愛の言葉は届かない
田西 煮干
第1話
いつだったか俺は呪いにかけられたらしい。そんな呪いなんてあるわけないだろって俺もずっと思ってた。だって俺がうっすら覚えている小さいころの記憶と自分が話していたと親から聞かされただけだったからだ。
しかしどうやら呪いが本当らしいということが中学の卒業式の時に証明されてしまった。
卒業式が終わり、校庭で話し込んでいるグループや涙ぐんでいる女子たちが多くいる中、俺は同じ美術部の女子に呼び出されていた。もちろんこんな時に呼び出されているなんてどういうことなのかわからない俺ではない。一応部活でも仲良くしていたし、俺だっていい人だとは思ってた人だから嘘のものでもないだろう。

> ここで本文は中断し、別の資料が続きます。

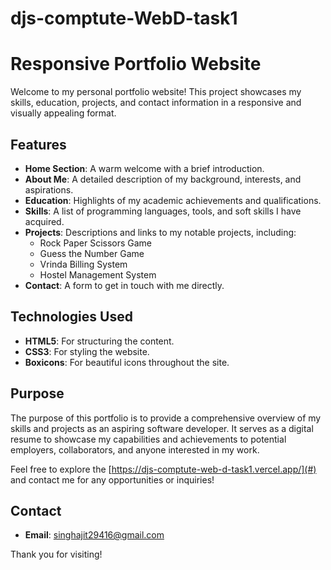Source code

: # djs-comptute-WebD-task1


# Responsive Portfolio Website

Welcome to my personal portfolio website! This project showcases my skills, education, projects, and contact information in a responsive and visually appealing format.

## Features

- **Home Section**: A warm welcome with a brief introduction.
- **About Me**: A detailed description of my background, interests, and aspirations.
- **Education**: Highlights of my academic achievements and qualifications.
- **Skills**: A list of programming languages, tools, and soft skills I have acquired.
- **Projects**: Descriptions and links to my notable projects, including:
  - Rock Paper Scissors Game
  - Guess the Number Game
  - Vrinda Billing System
  - Hostel Management System
- **Contact**: A form to get in touch with me directly.

## Technologies Used

- **HTML5**: For structuring the content.
- **CSS3**: For styling the website.
- **Boxicons**: For beautiful icons throughout the site.

## Purpose

The purpose of this portfolio is to provide a comprehensive overview of my skills and projects as an aspiring software developer. It serves as a digital resume to showcase my capabilities and achievements to potential employers, collaborators, and anyone interested in my work.

Feel free to explore the [https://djs-comptute-web-d-task1.vercel.app/](#) and contact me for any opportunities or inquiries!

## Contact

- **Email**: [singhajit29416@gmail.com](mailto:singhajit29416@gmail.com)

Thank you for visiting!
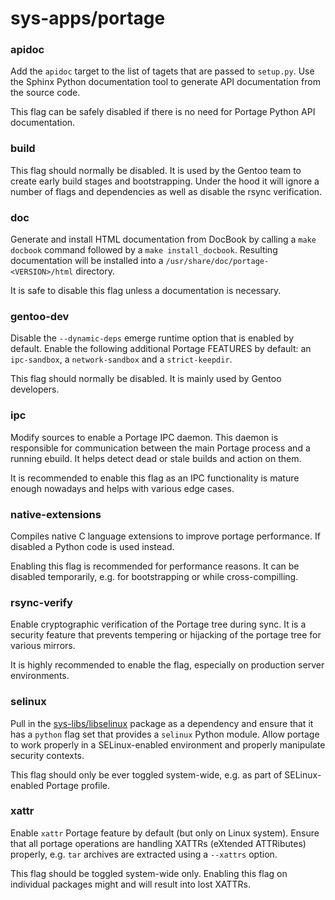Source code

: # sys-apps/portage

### apidoc
Add the `apidoc` target to the list of tagets that are passed to `setup.py`. Use the Sphinx Python documentation tool to generate API documentation from the source code.

This flag can be safely disabled if there is no need for Portage Python API documentation.

### build
This flag should normally be disabled. It is used by the Gentoo team to create early build stages and bootstrapping. Under the hood it will ignore a number of flags and dependencies as well as disable the rsync verification.

### doc
Generate and install HTML documentation from DocBook by calling a `make docbook` command followed by a `make install_docbook`. Resulting documentation will be installed into a `/usr/share/doc/portage-<VERSION>/html` directory.

It is safe to disable this flag unless a documentation is necessary.

### gentoo-dev
Disable the `--dynamic-deps` emerge runtime option that is enabled by default. Enable the following additional Portage FEATURES by default: an `ipc-sandbox`, a `network-sandbox` and a `strict-keepdir`.

This flag should normally be disabled. It is mainly used by Gentoo developers.

### ipc
Modify sources to enable a Portage IPC daemon. This daemon is responsible for communication between the main Portage process and a running ebuild. It helps detect dead or stale builds and action on them.

It is recommended to enable this flag as an IPC functionality is mature enough nowadays and helps with various edge cases.

### native-extensions
Compiles native C language extensions to improve portage performance. If disabled a Python code is used instead.

Enabling this flag is recommended for performance reasons. It can be disabled temporarily, e.g. for bootstrapping or while cross-compilling.

### rsync-verify
Enable cryptographic verification of the Portage tree during sync. It is a security feature that prevents tempering or hijacking of the portage tree for various mirrors.

It is highly recommended to enable the flag, especially on production server environments.

### selinux
Pull in the [sys-libs/libselinux](../sys-libs/libselinux.md) package as a dependency and ensure that it has a `python` flag set that provides a `selinux` Python module. Allow portage to work properly in a SELinux-enabled environment and properly manipulate security contexts.

This flag should only be ever toggled system-wide, e.g. as part of SELinux-enabled Portage profile.

### xattr
Enable `xattr` Portage feature by default (but only on Linux system). Ensure that all portage operations are handling XATTRs (eXtended ATTRibutes) properly, e.g. `tar` archives are extracted using a `--xattrs` option.

This flag should be toggled system-wide only. Enabling this flag on individual packages might and will result into lost XATTRs.
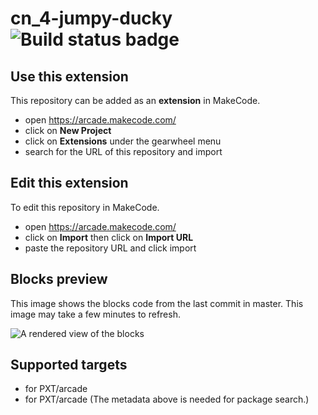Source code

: # cn_4-jumpy-ducky ![Build status badge](https://github.com/rnaditya/cn_4-jumpy-ducky/workflows/MakeCode/badge.svg)



## Use this extension

This repository can be added as an **extension** in MakeCode.

* open https://arcade.makecode.com/
* click on **New Project**
* click on **Extensions** under the gearwheel menu
* search for the URL of this repository and import

## Edit this extension

To edit this repository in MakeCode.

* open https://arcade.makecode.com/
* click on **Import** then click on **Import URL**
* paste the repository URL and click import

## Blocks preview

This image shows the blocks code from the last commit in master.
This image may take a few minutes to refresh.

![A rendered view of the blocks](https://github.com/rnaditya/cn_4-jumpy-ducky/raw/master/.makecode/blocks.png)

## Supported targets

* for PXT/arcade
* for PXT/arcade
(The metadata above is needed for package search.)

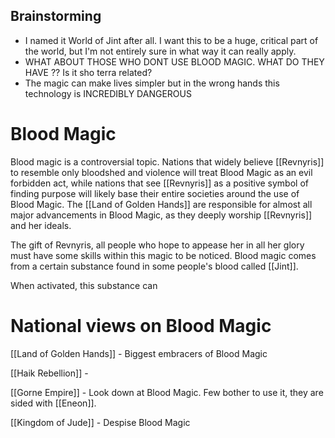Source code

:
## Brainstorming

- I named it World of Jint after all. I want this to be a huge, critical part of the world, but I'm not entirely sure in what way it can really apply.
- WHAT ABOUT THOSE WHO DONT USE BLOOD MAGIC. WHAT DO THEY HAVE ?? Is it sho terra related?
- The magic can make lives simpler but in the wrong hands this technology is INCREDIBLY DANGEROUS
# Blood Magic

Blood magic is a controversial topic. Nations that widely believe [[Revnyris]] to resemble only bloodshed and violence will treat Blood Magic as an evil forbidden act, while nations that see [[Revnyris]] as a positive symbol of finding purpose will likely base their entire societies around the use of Blood Magic. The [[Land of Golden Hands]] are responsible for almost all major advancements in Blood Magic, as they deeply worship [[Revnyris]] and her ideals.

The gift of Revnyris, all people who hope to appease her in all her glory must have some skills within this magic to be noticed. Blood magic comes from a certain substance found in some people's blood called [[Jint]].

When activated, this substance can 



# National views on Blood Magic

[[Land of Golden Hands]] - Biggest embracers of Blood Magic

[[Haik Rebellion]] - 

[[Gorne Empire]] - Look down at Blood Magic. Few bother to use it, they are sided with [[Eneon]].

[[Kingdom of Jude]] - Despise Blood Magic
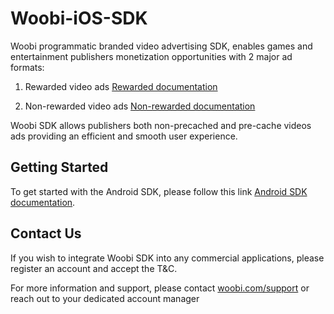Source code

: # Woobi-iOS-SDK

Woobi programmatic branded video advertising SDK, enables games and entertainment publishers monetization opportunities with 2 major ad formats:

1. Rewarded video ads [Rewarded documentation](https://github.com/woobirnd/Woobi-iOS-SDK/wiki/Woobi-Vidget)

2. Non-rewarded video ads [Non-rewarded documentation](https://github.com/woobirnd/Woobi-iOS-SDK/wiki/Woobi-Non-Incent)

Woobi SDK allows publishers both non-precached and pre-cache videos ads providing an efficient and smooth user experience.

## Getting Started
To get started with the Android SDK, please follow this link [Android SDK documentation](https://github.com/woobirnd/Woobi-iOS-SDK/wiki).

## Contact Us
If you wish to integrate Woobi SDK into any commercial applications, please register an account and accept the T&C.

For more information and support, please contact [woobi.com/support](http://woobi.com/support/) or reach out to your dedicated account manager

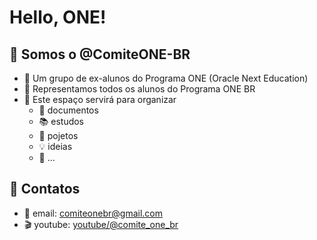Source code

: # Hello, ONE!

## 👋 Somos o @ComiteONE-BR
- 👀 Um grupo de ex-alunos do Programa ONE (Oracle Next Education)
- 🌱 Representamos todos os alunos do Programa ONE BR
- 📂 Este espaço servirá para organizar
  - 📝 documentos
  - 📚 estudos
  - 📐 pojetos
  - 💡 ideias
  - 💭 ...

## 📡 Contatos
- 💌 email: comiteonebr@gmail.com
- 🎬 youtube: [youtube/@comite_one_br](https://www.youtube.com/@comite_one_br)


<!---
ComiteONE-BR/ComiteONE-BR is a ✨ special ✨ repository because its `README.md` (this file) appears on your GitHub profile.
You can click the Preview link to take a look at your changes.
--->
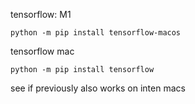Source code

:tensorflow: M1

    python -m pip install tensorflow-macos

tensorflow mac

    python -m pip install tensorflow

see if previously also works on inten macs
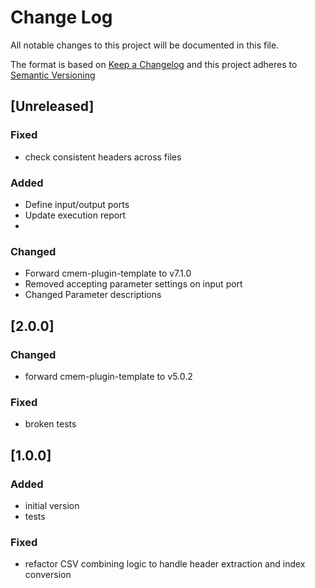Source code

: # Change Log

All notable changes to this project will be documented in this file.

The format is based on [Keep a Changelog](http://keepachangelog.com/) and this project adheres to [Semantic Versioning](https://semver.org/)

## [Unreleased]

### Fixed

- check consistent headers across files

### Added

- Define input/output ports
- Update execution report
- 
### Changed

- Forward cmem-plugin-template to v7.1.0
- Removed accepting parameter settings on input port
- Changed Parameter descriptions


## [2.0.0]

### Changed

- forward cmem-plugin-template to v5.0.2

### Fixed

- broken tests

## [1.0.0]

### Added

- initial version
- tests

### Fixed

- refactor CSV combining logic to handle header extraction and index conversion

そんなわけで少し緊張しながらも心はウキウキなんて感じで誰もいない校舎裏へ向かうとそこには呼び出してくれた女子がすでに待っていた。
そもそも俺の呪いが何なのか、わからない人がほとんどだろう。俺だってその時まではしっかり理解していなかったのだから。
愛の言葉だけが聞こえない、ただそれだけのことなのだから。
「実は私、その、・・・」
意識がなくなったわけでもないのにそこから先の言葉を俺は聞き取ることができなかった。読唇術を会得しているわけでもないため口が動いているのを見ても何を言っているのかは分からなかった。
適当に返事するわけにもいかないが、そもそもなんと言っているのかわからないため返事のしようもない。
さらには、その時の俺は自分の呪いのことなんて考えてもいなかったからなんで聞こえないのかもわかっていなかった。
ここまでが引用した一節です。